▶ _To do_:
Using the data below, return the stretch from the line that contains "- return and" through the line that contains "querying or filtering the backend.", both included, exactly as it stands and nothing beyond it.

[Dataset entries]
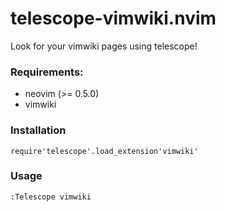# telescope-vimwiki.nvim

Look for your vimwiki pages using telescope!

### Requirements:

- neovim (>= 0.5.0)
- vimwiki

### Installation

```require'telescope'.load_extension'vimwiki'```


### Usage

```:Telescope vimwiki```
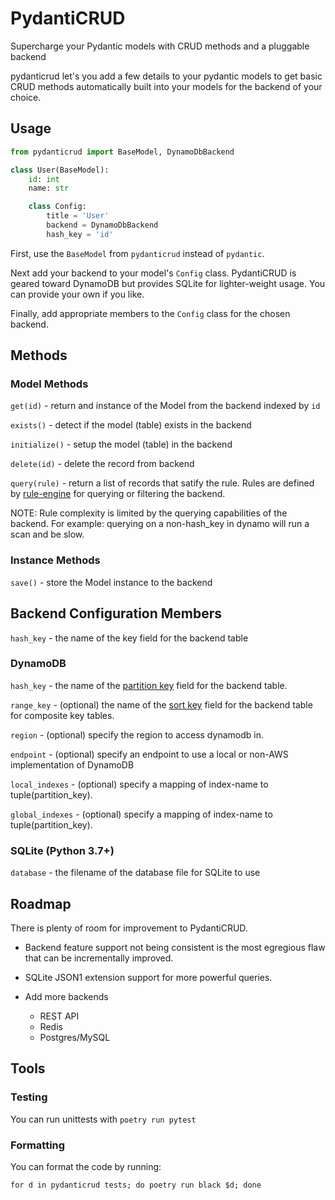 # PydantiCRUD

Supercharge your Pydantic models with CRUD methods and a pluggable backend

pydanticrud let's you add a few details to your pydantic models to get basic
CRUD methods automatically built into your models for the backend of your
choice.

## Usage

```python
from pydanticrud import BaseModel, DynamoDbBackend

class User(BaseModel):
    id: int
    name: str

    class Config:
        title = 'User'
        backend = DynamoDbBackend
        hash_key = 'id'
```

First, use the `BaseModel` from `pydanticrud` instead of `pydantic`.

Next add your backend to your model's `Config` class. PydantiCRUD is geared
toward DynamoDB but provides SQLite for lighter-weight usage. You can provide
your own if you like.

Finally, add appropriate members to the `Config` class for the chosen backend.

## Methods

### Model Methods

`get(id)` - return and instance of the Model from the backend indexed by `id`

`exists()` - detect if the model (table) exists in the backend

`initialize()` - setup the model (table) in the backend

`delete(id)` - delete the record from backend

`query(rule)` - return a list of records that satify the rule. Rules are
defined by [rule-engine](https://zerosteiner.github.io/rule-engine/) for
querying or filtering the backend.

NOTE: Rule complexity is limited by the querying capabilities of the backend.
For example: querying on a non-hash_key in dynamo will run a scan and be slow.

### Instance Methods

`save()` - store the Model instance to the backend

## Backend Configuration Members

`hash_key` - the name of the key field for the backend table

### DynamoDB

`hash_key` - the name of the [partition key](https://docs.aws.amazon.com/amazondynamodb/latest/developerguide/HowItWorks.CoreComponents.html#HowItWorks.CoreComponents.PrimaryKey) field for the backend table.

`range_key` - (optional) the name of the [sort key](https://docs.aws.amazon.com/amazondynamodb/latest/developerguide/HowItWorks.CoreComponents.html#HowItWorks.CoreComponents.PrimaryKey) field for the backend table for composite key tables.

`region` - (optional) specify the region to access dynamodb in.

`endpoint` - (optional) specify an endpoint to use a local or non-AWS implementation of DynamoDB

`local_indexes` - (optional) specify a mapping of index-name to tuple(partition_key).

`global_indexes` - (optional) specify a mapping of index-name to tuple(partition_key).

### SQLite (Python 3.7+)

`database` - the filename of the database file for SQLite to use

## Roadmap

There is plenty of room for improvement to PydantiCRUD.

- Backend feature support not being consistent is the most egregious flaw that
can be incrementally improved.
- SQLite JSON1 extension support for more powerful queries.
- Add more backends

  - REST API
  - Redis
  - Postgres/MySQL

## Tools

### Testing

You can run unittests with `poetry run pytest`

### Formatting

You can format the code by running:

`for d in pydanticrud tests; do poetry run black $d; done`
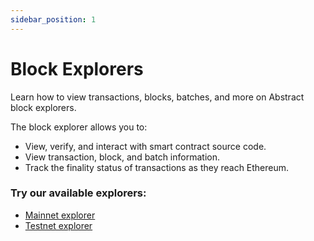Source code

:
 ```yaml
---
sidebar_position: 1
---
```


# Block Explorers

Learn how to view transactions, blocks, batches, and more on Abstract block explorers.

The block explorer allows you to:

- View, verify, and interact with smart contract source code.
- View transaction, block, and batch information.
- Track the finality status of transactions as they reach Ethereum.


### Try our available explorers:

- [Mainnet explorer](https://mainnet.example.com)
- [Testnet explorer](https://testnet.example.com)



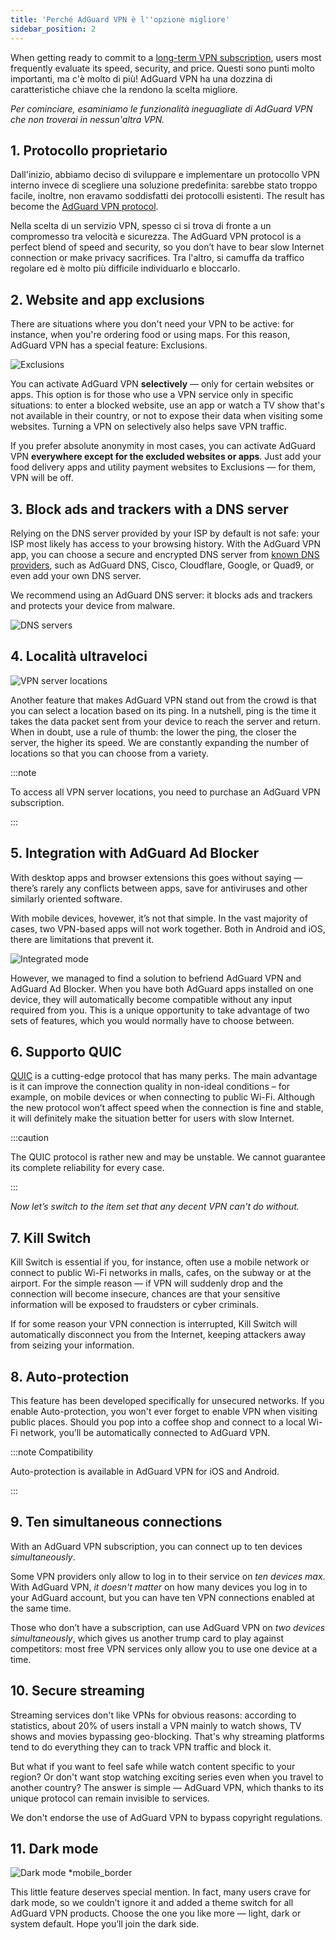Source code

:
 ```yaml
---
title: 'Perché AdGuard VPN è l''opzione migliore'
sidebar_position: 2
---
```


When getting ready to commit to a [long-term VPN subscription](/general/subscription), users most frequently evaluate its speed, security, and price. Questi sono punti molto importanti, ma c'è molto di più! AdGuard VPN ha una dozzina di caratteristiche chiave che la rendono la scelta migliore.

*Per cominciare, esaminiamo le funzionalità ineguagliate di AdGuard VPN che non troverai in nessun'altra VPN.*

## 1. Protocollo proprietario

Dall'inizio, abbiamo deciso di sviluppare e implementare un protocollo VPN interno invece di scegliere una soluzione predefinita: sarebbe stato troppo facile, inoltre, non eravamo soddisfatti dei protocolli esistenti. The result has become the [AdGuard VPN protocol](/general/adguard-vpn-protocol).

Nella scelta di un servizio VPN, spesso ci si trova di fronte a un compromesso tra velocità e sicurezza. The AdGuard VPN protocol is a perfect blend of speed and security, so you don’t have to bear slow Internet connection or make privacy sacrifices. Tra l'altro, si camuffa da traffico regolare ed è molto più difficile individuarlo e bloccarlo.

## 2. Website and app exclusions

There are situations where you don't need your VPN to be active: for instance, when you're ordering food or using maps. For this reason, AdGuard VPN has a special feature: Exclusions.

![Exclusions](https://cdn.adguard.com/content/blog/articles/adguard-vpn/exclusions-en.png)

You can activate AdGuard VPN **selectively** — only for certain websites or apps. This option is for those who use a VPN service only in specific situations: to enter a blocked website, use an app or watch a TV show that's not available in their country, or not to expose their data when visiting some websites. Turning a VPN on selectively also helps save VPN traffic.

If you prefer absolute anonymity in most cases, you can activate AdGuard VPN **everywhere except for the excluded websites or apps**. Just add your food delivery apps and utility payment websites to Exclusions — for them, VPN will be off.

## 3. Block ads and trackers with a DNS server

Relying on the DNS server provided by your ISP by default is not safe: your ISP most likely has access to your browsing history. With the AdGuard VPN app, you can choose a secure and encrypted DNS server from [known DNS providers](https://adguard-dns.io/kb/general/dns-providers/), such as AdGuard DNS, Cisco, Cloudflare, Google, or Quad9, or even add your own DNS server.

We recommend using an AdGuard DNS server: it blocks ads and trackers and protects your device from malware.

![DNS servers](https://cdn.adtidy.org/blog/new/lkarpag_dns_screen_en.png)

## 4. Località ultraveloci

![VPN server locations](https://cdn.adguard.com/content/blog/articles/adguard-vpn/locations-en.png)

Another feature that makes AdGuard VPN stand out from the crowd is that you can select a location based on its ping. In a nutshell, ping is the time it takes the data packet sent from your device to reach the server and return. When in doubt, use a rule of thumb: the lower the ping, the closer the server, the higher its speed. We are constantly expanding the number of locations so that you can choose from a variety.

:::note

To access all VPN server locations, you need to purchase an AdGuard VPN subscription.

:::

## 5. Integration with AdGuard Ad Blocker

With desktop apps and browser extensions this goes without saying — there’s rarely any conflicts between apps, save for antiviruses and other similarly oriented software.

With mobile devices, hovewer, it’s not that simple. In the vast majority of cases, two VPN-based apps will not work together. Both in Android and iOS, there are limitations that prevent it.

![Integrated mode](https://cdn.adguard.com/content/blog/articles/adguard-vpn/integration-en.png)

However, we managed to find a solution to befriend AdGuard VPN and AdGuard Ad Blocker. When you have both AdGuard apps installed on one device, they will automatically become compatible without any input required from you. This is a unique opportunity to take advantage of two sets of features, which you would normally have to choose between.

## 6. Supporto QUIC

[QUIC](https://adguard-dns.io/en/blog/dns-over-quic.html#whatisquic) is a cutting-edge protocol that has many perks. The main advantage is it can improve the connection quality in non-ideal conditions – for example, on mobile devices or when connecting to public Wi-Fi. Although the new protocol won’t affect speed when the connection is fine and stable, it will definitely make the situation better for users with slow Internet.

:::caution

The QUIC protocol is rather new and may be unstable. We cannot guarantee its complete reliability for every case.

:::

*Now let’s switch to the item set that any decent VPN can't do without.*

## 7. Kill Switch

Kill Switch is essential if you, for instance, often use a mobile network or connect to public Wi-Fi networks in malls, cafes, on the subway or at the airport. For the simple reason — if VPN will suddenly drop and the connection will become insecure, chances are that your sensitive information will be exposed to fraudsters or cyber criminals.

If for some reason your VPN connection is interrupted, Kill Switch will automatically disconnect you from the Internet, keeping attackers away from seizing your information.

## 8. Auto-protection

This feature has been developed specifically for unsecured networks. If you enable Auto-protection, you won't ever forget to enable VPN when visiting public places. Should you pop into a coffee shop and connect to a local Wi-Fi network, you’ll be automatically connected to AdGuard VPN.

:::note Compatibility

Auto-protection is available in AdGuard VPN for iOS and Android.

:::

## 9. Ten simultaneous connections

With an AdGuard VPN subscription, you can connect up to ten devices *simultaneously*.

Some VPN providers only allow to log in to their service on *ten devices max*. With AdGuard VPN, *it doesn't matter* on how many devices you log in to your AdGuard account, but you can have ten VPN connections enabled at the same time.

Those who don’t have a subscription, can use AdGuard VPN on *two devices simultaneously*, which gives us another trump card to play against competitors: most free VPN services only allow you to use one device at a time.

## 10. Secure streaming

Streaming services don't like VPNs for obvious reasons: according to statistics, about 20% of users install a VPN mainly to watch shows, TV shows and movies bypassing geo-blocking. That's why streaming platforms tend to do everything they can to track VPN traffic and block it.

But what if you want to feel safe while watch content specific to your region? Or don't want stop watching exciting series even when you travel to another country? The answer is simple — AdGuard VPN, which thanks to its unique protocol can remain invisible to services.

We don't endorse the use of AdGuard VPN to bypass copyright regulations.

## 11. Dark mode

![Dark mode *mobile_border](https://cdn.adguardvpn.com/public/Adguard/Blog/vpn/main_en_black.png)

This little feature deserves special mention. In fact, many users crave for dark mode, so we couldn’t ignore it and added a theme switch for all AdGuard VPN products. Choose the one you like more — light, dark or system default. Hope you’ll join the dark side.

▶ _Answer below_:
`get(id)` - return and instance of the Model from the backend indexed by `id`

`exists()` - detect if the model (table) exists in the backend

`initialize()` - setup the model (table) in the backend

`delete(id)` - delete the record from backend

`query(rule)` - return a list of records that satify the rule. Rules are
defined by [rule-engine](https://zerosteiner.github.io/rule-engine/) for
querying or filtering the backend.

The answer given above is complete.